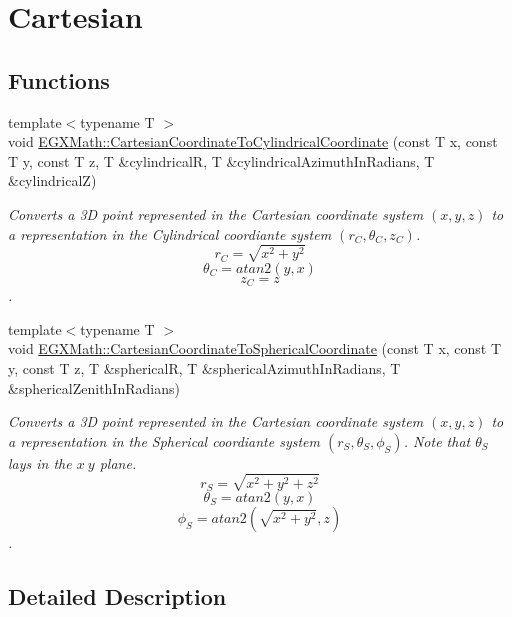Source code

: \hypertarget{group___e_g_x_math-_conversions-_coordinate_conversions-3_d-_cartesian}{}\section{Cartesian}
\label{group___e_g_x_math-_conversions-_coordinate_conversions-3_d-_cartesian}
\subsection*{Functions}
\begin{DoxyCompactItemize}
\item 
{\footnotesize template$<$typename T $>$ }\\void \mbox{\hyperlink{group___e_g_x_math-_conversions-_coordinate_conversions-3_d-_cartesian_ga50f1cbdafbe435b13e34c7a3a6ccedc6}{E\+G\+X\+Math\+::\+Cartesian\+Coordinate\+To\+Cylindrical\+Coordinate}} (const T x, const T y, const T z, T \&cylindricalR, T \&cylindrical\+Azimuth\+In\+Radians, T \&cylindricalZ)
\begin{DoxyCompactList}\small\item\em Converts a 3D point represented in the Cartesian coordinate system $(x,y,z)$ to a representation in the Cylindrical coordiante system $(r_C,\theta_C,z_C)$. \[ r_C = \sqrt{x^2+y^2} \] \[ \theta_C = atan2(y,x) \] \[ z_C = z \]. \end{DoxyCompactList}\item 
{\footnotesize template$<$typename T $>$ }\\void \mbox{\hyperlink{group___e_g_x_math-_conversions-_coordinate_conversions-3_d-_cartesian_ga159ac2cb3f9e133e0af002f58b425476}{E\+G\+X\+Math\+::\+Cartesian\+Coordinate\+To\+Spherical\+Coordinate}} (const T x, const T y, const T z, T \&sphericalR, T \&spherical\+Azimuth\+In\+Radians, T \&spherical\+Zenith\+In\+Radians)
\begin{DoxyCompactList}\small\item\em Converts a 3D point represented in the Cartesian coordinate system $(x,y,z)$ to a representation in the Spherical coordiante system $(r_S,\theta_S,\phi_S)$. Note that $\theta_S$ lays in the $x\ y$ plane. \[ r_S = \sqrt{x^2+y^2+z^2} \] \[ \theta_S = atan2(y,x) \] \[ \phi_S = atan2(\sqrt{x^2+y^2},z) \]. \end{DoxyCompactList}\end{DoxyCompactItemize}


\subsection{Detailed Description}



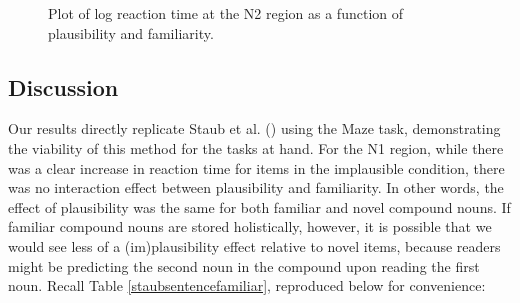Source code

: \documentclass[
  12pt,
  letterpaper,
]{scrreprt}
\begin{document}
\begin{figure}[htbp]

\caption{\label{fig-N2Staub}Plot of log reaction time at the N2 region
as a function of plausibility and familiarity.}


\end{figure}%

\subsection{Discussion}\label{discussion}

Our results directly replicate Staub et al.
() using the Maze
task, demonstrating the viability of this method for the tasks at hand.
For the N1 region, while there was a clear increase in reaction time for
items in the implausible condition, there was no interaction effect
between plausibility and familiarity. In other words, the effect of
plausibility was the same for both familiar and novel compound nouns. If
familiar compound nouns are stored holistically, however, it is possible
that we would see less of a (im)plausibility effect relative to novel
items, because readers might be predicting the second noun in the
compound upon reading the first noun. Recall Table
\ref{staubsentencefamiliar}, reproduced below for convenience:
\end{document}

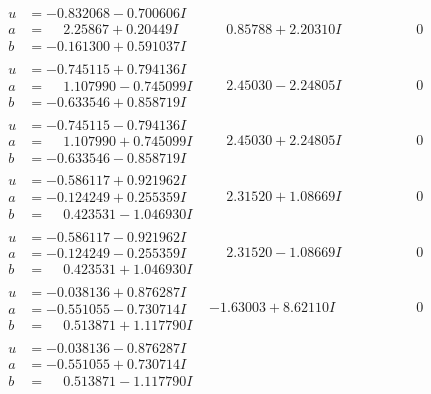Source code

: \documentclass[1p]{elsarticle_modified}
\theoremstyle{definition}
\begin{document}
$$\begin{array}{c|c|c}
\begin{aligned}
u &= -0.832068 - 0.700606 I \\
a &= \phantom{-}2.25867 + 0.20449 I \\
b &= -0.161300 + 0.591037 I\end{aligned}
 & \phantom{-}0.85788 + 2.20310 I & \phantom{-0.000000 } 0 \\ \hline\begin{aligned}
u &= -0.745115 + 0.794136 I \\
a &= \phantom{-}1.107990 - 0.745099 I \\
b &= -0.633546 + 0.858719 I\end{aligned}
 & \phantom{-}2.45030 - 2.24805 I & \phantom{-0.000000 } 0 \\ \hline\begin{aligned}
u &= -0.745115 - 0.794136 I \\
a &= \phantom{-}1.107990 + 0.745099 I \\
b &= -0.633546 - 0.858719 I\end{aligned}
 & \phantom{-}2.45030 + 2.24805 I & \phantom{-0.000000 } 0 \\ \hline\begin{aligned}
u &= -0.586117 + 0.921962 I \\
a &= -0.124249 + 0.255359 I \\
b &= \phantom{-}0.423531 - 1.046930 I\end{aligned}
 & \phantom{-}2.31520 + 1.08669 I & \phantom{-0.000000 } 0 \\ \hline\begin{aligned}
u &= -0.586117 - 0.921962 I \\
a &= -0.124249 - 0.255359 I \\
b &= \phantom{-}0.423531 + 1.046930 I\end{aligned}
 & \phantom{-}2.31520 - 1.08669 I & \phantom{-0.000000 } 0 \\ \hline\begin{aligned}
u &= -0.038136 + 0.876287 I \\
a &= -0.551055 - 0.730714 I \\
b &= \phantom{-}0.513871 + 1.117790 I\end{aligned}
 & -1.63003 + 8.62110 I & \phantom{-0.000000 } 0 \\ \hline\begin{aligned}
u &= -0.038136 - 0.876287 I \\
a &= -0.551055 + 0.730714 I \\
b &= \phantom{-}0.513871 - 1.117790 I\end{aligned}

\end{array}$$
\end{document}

^^^^^^^^^^^^^^^^

> **Assigned task**
For the string "plausibility", go through the entries above and copy each line where it occurs.

> **Solution for this problem**
as a function of plausibility and familiarity.}
between plausibility and familiarity. In other words, the effect of
plausibility was the same for both familiar and novel compound nouns. If
that we would see less of a (im)plausibility effect relative to novel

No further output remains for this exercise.